Investments: Haniel holds a substantial equity interest in the METRO GROUP in particular. Factors that exert an unfavourable influence on the consolidated profit of METRO AG also have a negative effect on Haniel Group’s net investment income or could have a negative effect on the carrying amount of the investment. This risk in the Haniel Group must be classified as significant due to the size of the interest in the METRO GROUP. Risks to which the METRO GROUP is exposed arise in particular from changes in consumption patterns and customer expectations of retailers, as well as increasing competitive pressure from e-commerce. If the METRO GROUP fails to react appropriately to these challenges and fails to successfully implement the transformation projects it has launched, this may have a detrimental impact on its business development. In addition, a deterioration of the macroeconomic environment and an erroneous assessment of markets for international expansion could also have a negative effect on METRO GROUP’s business. The task of managing these risks primarily falls to the management of the METRO GROUP. As the largest shareholder, Haniel supports management in managing these risks with its representatives on the supervisory board and by exercising ownership rights in the Annual General Meeting.

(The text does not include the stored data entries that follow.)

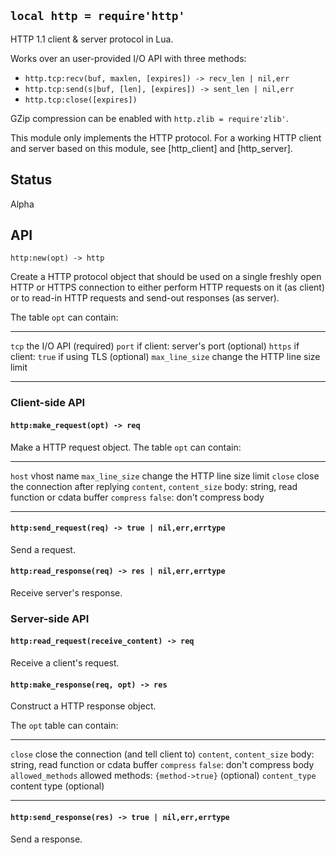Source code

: 
## `local http = require'http'`

HTTP 1.1 client & server protocol in Lua.

Works over an user-provided I/O API with three methods:

 * `http.tcp:recv(buf, maxlen, [expires]) -> recv_len | nil,err`
 * `http.tcp:send(s|buf, [len], [expires]) -> sent_len | nil,err`
 * `http.tcp:close([expires])`

GZip compression can be enabled with `http.zlib = require'zlib'`.

This module only implements the HTTP protocol. For a working HTTP client
and server based on this module, see [http_client] and [http_server].

## Status

<warn>Alpha<warn>

## API

`http:new(opt) -> http`

Create a HTTP protocol object that should be used on a single freshly open
HTTP or HTTPS connection to either perform HTTP requests on it (as client)
or to read-in HTTP requests and send-out responses (as server).

The table `opt` can contain:

--------------------------------- --------------------------------------------
`tcp`                             the I/O API (required)
`port`                            if client: server's port (optional)
`https`                           if client: `true` if using TLS (optional)
`max_line_size`                   change the HTTP line size limit
--------------------------------- --------------------------------------------

### Client-side API

#### `http:make_request(opt) -> req`

Make a HTTP request object. The table `opt` can contain:

--------------------------------- --------------------------------------------
`host`                            vhost name
`max_line_size`                   change the HTTP line size limit
`close`                           close the connection after replying
`content`, `content_size`         body: string, read function or cdata buffer
`compress`                        `false`: don't compress body
--------------------------------- --------------------------------------------

#### `http:send_request(req) -> true | nil,err,errtype`

Send a request.

#### `http:read_response(req) -> res | nil,err,errtype`

Receive server's response.

### Server-side API

#### `http:read_request(receive_content) -> req`

Receive a client's request.

#### `http:make_response(req, opt) -> res`

Construct a HTTP response object.

The `opt` table can contain:

--------------------------------- --------------------------------------------
`close`                           close the connection (and tell client to)
`content`, `content_size`         body: string, read function or cdata buffer
`compress`                        `false`: don't compress body
`allowed_methods`                 allowed methods: `{method->true}` (optional)
`content_type`                    content type (optional)
--------------------------------- --------------------------------------------

#### `http:send_response(res) -> true | nil,err,errtype`

Send a response.

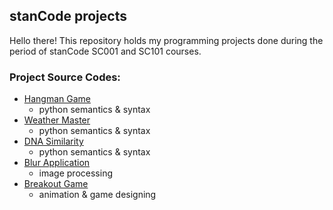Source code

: ## stanCode projects
Hello there!
This repository holds my programming projects done during the period of stanCode SC001 and SC101 courses.

### Project Source Codes:
* [Hangman Game](https://github.com/jessie0114/stanCode-Python-projects/blob/main/SC001_Assignment3/hangman.py)
  * python semantics & syntax
* [Weather Master](https://github.com/jessie0114/stanCode-Python-projects/blob/main/SC001_Assignment2/weather_master.py)
  * python semantics & syntax
* [DNA Similarity](https://github.com/jessie0114/stanCode-Python-projects/blob/main/SC001_Assignment3/complement.py)
  * python semantics & syntax
* [Blur Application](https://github.com/jessie0114/stanCode-Python-projects/blob/main/SC001_Assignment4/blur.py)
  * image processing
* [Breakout Game](https://github.com/jessie0114/stanCode-Python-projects/blob/main/SC101_Assignment2/breakoutgraphics.py)
  * animation & game designing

Corporate strategy: Corporate strategy risks can arise above all from the erroneous assessment of future developments in the market and competitive environment. Erroneous assessments can also relate to the attractiveness of new regional markets or to the future feasibility of business models overall. The Haniel Group counters this risk by conducting in-depth analyses of the markets and competitors and by holding regular strategy discussions between the Management Board of the Holding Company and the management teams of the divisions. In addition, the diversified portfolio of business fields helps to mitigate the effects of adverse developments in individual sectors. However, the high relevance of strategic decisions to success means that the related risks in the Haniel Group count among the material risks.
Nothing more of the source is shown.